What relationship do debt and available income sources have on health career preferences?

Project code:  MHS010

Department

Medicine

Location

Auckland

Supervisor

Phillippa Poole

Each year since 2006, the University of Auckland Faculty of Medical and Health Sciences Tracking Project has collected information on career intention, debt and income sources from healthcare students at entry to, and exit from, their respective programmes. Data relate to the disciplines of medicine, nursing, pharmacy, health science and optometry. The specific aims for this summer studentship project include:

  1. Determining whether students with high vs. low debt levels have different numbers or patterns of available income sources
  2. Determining whether debt level or patterns of available income sources lead to particular career preferences – for example, whether students with high debt have a preference for higher paid specialties within their discipline

Ethics approval is not required for this summer studentship project since approval is already covered by the Tracking Project. Please send a copy of your CV with a cover letter outlining reasons for wanting to undertake this project, as well as your current degree and GPA.

Skills

Use of large databases – data manipulation and cleaning

Statistical analysis – summary statistics, predictive statistics, Excel, SPSS

Writing for publication – it is intended that this project will result in a published research paper to which the student will contribute and received authorship

What factors consolidate a regional-rural career intention in medical students?

Project code:  MHS011

Department

Medicine

Location

Auckland

Supervisor

Phillippa Poole

This builds on a 2015/6 summer project, in which we found that medical students from a regional rural (RR) background are about three times more likely than urban students to intend to work in a RR setting.1 Yet, a significant proportion of RR medical students switch to having an urban career intention, which is more than offset by the number of urban students who switch to a RR career intention. We need a better understanding of the factors that promote or detract from a RR career choice. The University of Auckland Faculty of Medical and Health Sciences Tracking Project has over 10 years of data on student demography and career intentions at entry and exit from the medical programme along with self-reported influencing factors. These may be linked with details on curriculum, such as location of placements.

This particular study aims to:

  • Describe key factors that influence medical student choice of career location;
  • For students who change their career intention towards or away from an RR career, ascertain the effect of individual and curriculum factors on that change;
  • Determine whether these factors are the same for students whose intended practice location remains the same as their backgrounds.

The project has ethics approval, and would suit a student interested in career development with mathematical / statistical skills.
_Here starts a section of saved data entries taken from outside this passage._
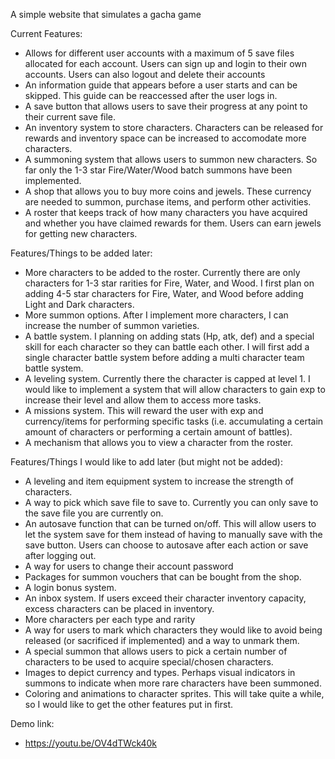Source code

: A simple website that simulates a gacha game

Current Features:
* Allows for different user accounts with a maximum of 5 save files allocated for each account. Users can sign up and login to their own accounts. Users can also logout and delete their accounts
* An information guide that appears before a user starts and can be skipped. This guide can be reaccessed after the user logs in.
* A save button that allows users to save their progress at any point to their current save file.
* An inventory system to store characters. Characters can be released for rewards and inventory space can be increased to accomodate more characters.
* A summoning system that allows users to summon new characters. So far only the 1-3 star Fire/Water/Wood batch summons have been implemented.
* A shop that allows you to buy more coins and jewels. These currency are needed to summon, purchase items, and perform other activities.
* A roster that keeps track of how many characters you have acquired and whether you have claimed rewards for them. Users can earn jewels for getting new characters.

Features/Things to be added later:
* More characters to be added to the roster. Currently there are only characters for 1-3 star rarities for Fire, Water, and Wood. I first plan on adding 4-5 star characters for Fire, Water, and Wood before adding Light and Dark characters.
* More summon options. After I implement more characters, I can increase the number of summon varieties.
* A battle system. I planning on adding stats (Hp, atk, def) and a special skill for each character so they can battle each other. I will first add a single character battle system before adding a multi character team battle system.
* A leveling system. Currently there the character is capped at level 1. I would like to implement a system that will allow characters to gain exp to increase their level and allow them to access more tasks.
* A missions system. This will reward the user with exp and currency/items for performing specific tasks (i.e. accumulating a certain amount of characters or performing a certain amount of battles). 
* A mechanism that allows you to view a character from the roster.

Features/Things I would like to add later (but might not be added):
* A leveling and item equipment system to increase the strength of characters.
* A way to pick which save file to save to. Currently you can only save to the save file you are currently on.
* An autosave function that can be turned on/off. This will allow users to let the system save for them instead of having to manually save with the save button. Users can choose to autosave after each action or save after logging out. 
* A way for users to change their account password 
* Packages for summon vouchers that can be bought from the shop.
* A login bonus system.
* An inbox system. If users exceed their character inventory capacity, excess characters can be placed in inventory.
* More characters per each type and rarity
* A way for users to mark which characters they would like to avoid being released (or sacrificed if implemented) and a way to unmark them.
* A special summon that allows users to pick a certain number of characters to be used to acquire special/chosen characters.
* Images to depict currency and types. Perhaps visual indicators in summons to indicate when more rare characters have been summoned.
* Coloring and animations to character sprites. This will take quite a while, so I would like to get the other features put in first.

Demo link:
* https://youtu.be/OV4dTWck40k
Please send a copy of your CV with a cover letter outlining reasons for wanting to undertake this project, as well as your current degree and GPA.

  1. Poole P, Stoner T, Verstappen A, Bagg W. Medical students: where have they come from; where are they going? NZ Med J 2016 (in press)

Skills

Literature searching and appraisal

Data handling and statistics

-data collection, data entry, data collation.

-use of large datasets

-summary statistics, univariate and multivariate analysis, factor analysis

Writing for publication

- The student is expected to contribute significantly to a research paper

 

Microvascular complications of type 2 diabetes and other comorbidities after bariatric surgery

Project code:  MHS023

Department

Medicine

Location

Auckland

Supervisor

Rinki Murphy

Bariatric surgery provides the most effective and durable treatment for type 2 diabetes in terms of glycaemia, however, its effects on microvascular complications such as diabetic retinopathy, nephropathy and neuropathy are poorly characterized. In addition, there are several other comorbidities such as gout, asthma that may also improve with weight loss.  Data is being collected from a prospective, randomized clinical trial comparing sleeve gastrectomy (SG) versus gastric bypass (GBP) surgery among patients with morbid obesity and type 2 diabetes on remission of diabetes and weight loss. Baseline and 1 year follow up has been completed and included 114 patients who received either GBP or SG surgery at North Shore Hospital.  5 year follow up is due to begin in October 2016.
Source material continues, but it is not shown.